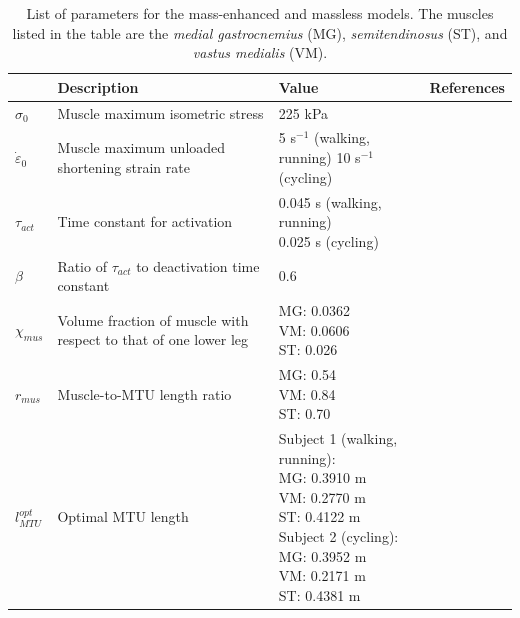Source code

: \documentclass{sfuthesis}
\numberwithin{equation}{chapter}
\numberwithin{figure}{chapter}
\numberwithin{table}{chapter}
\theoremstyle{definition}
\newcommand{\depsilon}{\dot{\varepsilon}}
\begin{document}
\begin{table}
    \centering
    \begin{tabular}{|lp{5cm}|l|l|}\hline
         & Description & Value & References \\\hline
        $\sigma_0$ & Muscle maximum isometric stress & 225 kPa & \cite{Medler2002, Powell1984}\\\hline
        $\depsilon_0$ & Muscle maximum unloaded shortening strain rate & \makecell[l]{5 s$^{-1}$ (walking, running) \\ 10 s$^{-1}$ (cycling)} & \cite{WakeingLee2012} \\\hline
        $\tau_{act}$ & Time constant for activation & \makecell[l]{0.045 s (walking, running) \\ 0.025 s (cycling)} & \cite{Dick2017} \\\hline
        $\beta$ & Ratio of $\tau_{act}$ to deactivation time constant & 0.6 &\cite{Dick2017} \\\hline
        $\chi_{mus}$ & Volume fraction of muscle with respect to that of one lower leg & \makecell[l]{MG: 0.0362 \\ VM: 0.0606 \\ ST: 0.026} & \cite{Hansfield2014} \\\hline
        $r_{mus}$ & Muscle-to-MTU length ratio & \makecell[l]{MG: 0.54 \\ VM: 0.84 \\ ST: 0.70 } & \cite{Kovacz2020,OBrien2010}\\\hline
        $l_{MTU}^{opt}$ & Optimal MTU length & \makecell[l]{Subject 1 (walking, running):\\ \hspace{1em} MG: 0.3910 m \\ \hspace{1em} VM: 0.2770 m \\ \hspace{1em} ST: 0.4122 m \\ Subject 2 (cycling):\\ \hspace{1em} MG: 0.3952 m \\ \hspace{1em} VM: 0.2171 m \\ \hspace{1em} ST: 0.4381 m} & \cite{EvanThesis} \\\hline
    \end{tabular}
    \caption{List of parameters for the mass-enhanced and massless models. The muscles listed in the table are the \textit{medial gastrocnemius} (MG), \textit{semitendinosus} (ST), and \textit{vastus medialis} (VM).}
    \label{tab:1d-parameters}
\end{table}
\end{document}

※

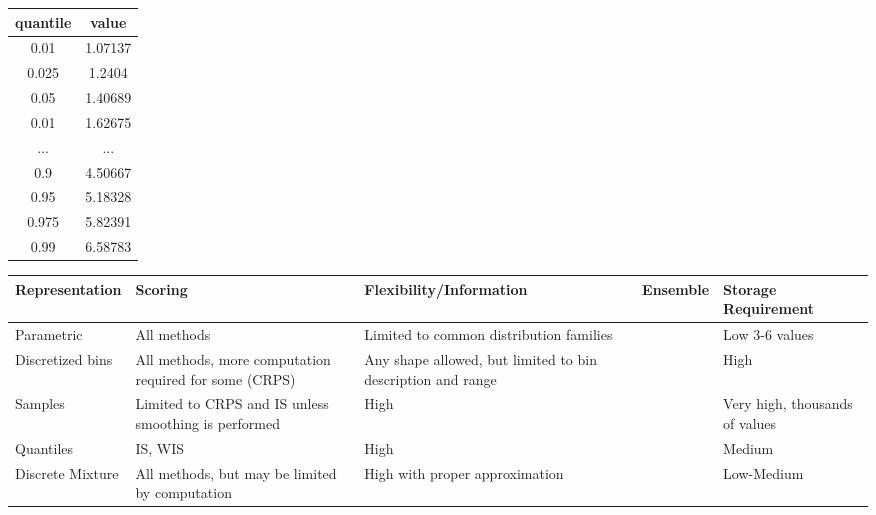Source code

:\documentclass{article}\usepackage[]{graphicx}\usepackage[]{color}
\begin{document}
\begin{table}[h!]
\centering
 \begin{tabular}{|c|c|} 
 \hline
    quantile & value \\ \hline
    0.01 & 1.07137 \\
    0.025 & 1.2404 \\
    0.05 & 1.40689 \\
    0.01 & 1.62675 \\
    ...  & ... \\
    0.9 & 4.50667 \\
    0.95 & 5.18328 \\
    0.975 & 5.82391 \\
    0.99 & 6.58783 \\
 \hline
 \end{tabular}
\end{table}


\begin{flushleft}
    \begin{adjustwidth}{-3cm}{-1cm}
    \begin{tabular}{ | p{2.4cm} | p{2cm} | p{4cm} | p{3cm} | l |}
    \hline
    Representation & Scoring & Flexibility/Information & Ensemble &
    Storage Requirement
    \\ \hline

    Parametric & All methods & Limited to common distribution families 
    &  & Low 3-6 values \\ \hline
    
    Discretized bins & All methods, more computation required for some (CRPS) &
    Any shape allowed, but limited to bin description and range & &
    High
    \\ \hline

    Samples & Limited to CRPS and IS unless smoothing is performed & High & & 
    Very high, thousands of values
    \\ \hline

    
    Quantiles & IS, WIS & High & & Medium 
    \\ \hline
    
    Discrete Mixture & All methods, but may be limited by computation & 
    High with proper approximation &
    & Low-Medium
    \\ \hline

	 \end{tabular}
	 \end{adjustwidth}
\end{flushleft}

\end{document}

※

_Your instructions_:
All lines holding the word "running" must be copied from the data.

_Response_:
        $\depsilon_0$ & Muscle maximum unloaded shortening strain rate & \makecell[l]{5 s$^{-1}$ (walking, running) \\ 10 s$^{-1}$ (cycling)} & \cite{WakeingLee2012} \\\hline
        $\tau_{act}$ & Time constant for activation & \makecell[l]{0.045 s (walking, running) \\ 0.025 s (cycling)} & \cite{Dick2017} \\\hline
        $l_{MTU}^{opt}$ & Optimal MTU length & \makecell[l]{Subject 1 (walking, running):\\ \hspace{1em} MG: 0.3910 m \\ \hspace{1em} VM: 0.2770 m \\ \hspace{1em} ST: 0.4122 m \\ Subject 2 (cycling):\\ \hspace{1em} MG: 0.3952 m \\ \hspace{1em} VM: 0.2171 m \\ \hspace{1em} ST: 0.4381 m} & \cite{EvanThesis} \\\hline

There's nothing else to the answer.